:: WHAT IS NEEDED ::
Reproduce exactly, and only, the lines below from the one containing "models have higher" through the one containing "Lingshu-7B & Qwen2.5-VL & 7B & Vision+Text \\".

-.-.-

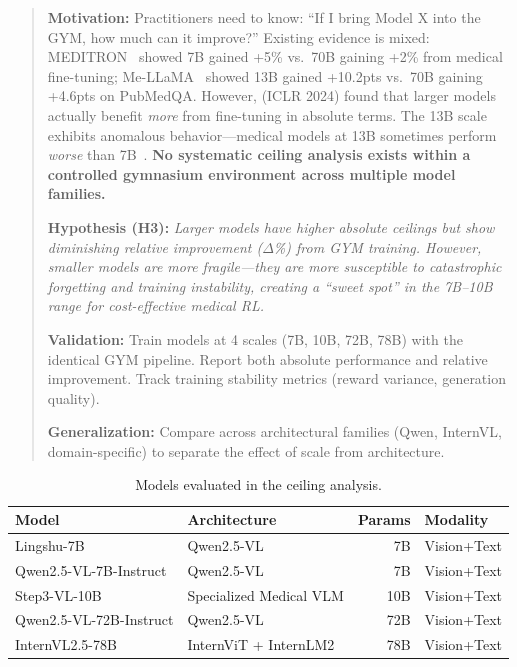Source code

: \documentclass{article}
\begin{document}
\begin{quote}
\textbf{Motivation:} Practitioners need to know: ``If I bring Model X into the GYM, how much can it improve?'' Existing evidence is mixed: MEDITRON~\citep{chen2023meditron} showed 7B gained +5\% vs.\ 70B gaining +2\% from medical fine-tuning; Me-LLaMA~\citep{xie2024mellama} showed 13B gained +10.2pts vs.\ 70B gaining +4.6pts on PubMedQA. However, \citet{zhang2024scaling} (ICLR 2024) found that larger models actually benefit \emph{more} from fine-tuning in absolute terms. The 13B scale exhibits anomalous behavior---medical models at 13B sometimes perform \emph{worse} than 7B~\citep{kim2024medexqa}. \textbf{No systematic ceiling analysis exists within a controlled gymnasium environment across multiple model families.}

\textbf{Hypothesis (H3):} \textit{Larger models have higher absolute ceilings but show diminishing relative improvement ($\Delta$\%) from GYM training. However, smaller models are more fragile---they are more susceptible to catastrophic forgetting and training instability, creating a ``sweet spot'' in the 7B--10B range for cost-effective medical RL.}

\textbf{Validation:} Train models at 4 scales (7B, 10B, 72B, 78B) with the identical GYM pipeline. Report both absolute performance and relative improvement. Track training stability metrics (reward variance, generation quality).

\textbf{Generalization:} Compare across architectural families (Qwen, InternVL, domain-specific) to separate the effect of scale from architecture.
\end{quote}

\begin{table}[t]
\centering
\caption{Models evaluated in the ceiling analysis.}
\label{tab:models}
\begin{tabular}{llrl}
\toprule
\textbf{Model} & \textbf{Architecture} & \textbf{Params} & \textbf{Modality} \\
\midrule
Lingshu-7B & Qwen2.5-VL & 7B & Vision+Text \\
Qwen2.5-VL-7B-Instruct & Qwen2.5-VL & 7B & Vision+Text \\
Step3-VL-10B & Specialized Medical VLM & 10B & Vision+Text \\
Qwen2.5-VL-72B-Instruct & Qwen2.5-VL & 72B & Vision+Text \\
InternVL2.5-78B & InternViT + InternLM2 & 78B & Vision+Text \\
\bottomrule
\end{tabular}
\end{table}
\end{document}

-.-.-

:: SOLVED EXERCISE ::
\textbf{Hypothesis (H3):} \textit{Larger models have higher absolute ceilings but show diminishing relative improvement ($\Delta$\%) from GYM training. However, smaller models are more fragile---they are more susceptible to catastrophic forgetting and training instability, creating a ``sweet spot'' in the 7B--10B range for cost-effective medical RL.}

\textbf{Validation:} Train models at 4 scales (7B, 10B, 72B, 78B) with the identical GYM pipeline. Report both absolute performance and relative improvement. Track training stability metrics (reward variance, generation quality).

\textbf{Generalization:} Compare across architectural families (Qwen, InternVL, domain-specific) to separate the effect of scale from architecture.
\end{quote}

\begin{table}[t]
\centering
\caption{Models evaluated in the ceiling analysis.}
\label{tab:models}
\begin{tabular}{llrl}
\toprule
\textbf{Model} & \textbf{Architecture} & \textbf{Params} & \textbf{Modality} \\
\midrule
Lingshu-7B & Qwen2.5-VL & 7B & Vision+Text \\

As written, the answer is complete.